Wandering around the streets, the kitchen windows are open and I can smell fried fish. Once upon a time I came to Italy for a holiday with $300 in my pocket (which I put aside all year long by giving English classes), which was supposed to last for 2 months. And it did. Sleeping under the sky as I didn't even have a tent, hitchhiking..the only food I had was bread with onions and Calve mayonnaise.  This mayonnaise was my discovery, and sweet onions too.  The main point of the day and the only luxury I allowed myself was a cup of cappuccino - before I ordered it, however, I walked around and looked at the tables of the cafes in which cups they serve them in - I wanted as big as possible.  Then I sat for an hour, tasting the remnants of milk foam with a spoon.

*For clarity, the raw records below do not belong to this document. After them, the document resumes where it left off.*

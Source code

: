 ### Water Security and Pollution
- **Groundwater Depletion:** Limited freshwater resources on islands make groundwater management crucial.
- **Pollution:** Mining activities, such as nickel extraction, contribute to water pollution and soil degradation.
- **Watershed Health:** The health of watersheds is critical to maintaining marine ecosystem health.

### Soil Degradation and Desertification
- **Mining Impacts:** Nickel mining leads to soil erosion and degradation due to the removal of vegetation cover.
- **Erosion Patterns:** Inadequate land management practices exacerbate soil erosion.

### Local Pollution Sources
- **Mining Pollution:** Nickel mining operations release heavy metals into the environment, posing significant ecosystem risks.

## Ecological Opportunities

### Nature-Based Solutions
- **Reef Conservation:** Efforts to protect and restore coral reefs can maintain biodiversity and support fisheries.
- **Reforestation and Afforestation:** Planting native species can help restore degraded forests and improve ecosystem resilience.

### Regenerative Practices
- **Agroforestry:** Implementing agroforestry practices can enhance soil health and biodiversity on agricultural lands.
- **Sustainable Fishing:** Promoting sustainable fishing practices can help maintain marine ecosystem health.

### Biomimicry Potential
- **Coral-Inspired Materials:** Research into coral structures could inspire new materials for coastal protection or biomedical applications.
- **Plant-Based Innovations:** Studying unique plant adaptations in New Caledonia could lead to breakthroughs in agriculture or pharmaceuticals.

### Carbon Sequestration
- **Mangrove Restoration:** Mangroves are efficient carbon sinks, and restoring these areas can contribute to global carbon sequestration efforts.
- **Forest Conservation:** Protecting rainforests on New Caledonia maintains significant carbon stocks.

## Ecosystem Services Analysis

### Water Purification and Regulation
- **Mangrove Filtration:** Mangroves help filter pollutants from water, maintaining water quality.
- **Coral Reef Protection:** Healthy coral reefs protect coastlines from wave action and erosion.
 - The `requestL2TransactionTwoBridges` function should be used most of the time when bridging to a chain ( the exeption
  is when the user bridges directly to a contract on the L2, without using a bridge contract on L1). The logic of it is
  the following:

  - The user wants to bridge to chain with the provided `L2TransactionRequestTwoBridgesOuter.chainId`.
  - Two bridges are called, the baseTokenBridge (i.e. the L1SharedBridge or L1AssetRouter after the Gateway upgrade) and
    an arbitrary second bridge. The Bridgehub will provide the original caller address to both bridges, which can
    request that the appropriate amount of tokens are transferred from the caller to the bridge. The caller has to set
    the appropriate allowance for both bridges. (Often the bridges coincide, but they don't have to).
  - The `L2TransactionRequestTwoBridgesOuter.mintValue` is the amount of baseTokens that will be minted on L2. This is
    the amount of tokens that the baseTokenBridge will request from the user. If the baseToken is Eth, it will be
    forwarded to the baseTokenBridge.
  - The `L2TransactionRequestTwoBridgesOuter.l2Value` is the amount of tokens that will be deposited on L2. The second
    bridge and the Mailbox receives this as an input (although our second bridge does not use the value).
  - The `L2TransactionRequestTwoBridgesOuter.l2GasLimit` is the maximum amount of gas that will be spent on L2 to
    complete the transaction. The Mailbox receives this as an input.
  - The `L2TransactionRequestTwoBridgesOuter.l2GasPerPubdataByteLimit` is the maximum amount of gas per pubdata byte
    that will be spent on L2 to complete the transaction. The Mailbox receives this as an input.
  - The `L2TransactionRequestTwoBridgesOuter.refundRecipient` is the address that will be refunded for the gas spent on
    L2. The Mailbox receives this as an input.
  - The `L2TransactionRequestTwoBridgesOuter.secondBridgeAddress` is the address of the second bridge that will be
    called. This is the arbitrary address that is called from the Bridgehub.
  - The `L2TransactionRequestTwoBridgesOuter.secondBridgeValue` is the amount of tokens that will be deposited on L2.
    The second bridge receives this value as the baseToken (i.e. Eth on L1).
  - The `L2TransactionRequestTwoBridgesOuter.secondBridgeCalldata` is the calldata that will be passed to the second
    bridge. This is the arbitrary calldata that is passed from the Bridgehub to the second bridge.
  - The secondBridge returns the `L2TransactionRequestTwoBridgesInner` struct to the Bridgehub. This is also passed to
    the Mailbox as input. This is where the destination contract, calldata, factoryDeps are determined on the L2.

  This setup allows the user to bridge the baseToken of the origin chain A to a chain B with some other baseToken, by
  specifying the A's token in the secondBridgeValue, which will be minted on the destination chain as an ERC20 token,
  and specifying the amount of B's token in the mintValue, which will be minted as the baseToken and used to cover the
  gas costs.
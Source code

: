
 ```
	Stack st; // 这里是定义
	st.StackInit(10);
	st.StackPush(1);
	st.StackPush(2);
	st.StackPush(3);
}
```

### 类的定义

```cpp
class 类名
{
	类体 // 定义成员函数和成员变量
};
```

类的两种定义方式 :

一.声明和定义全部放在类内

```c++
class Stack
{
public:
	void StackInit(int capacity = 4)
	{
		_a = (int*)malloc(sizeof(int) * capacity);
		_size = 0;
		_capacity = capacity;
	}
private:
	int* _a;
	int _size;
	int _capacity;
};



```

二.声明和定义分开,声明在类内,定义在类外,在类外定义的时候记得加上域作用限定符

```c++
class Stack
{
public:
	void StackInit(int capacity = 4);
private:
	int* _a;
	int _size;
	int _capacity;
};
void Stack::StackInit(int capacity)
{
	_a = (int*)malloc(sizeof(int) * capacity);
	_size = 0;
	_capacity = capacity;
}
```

The smell of tomato sauce coming from the open windows annoyed me because I was craving dinner so much. Today I remembered that smell from 30 years back.
 I have lunch at home, and cappuccino is also sometimes, thanks to your donations as well (I still look at the cups 🙃). And on the wall today I read the quote "Limits exist only in the soul of those who do not dream". But it was pathetic.  Let's dream, let's fulfill...
I wish you many good dinners and moments spent as you wish.  I was on a bike 😁.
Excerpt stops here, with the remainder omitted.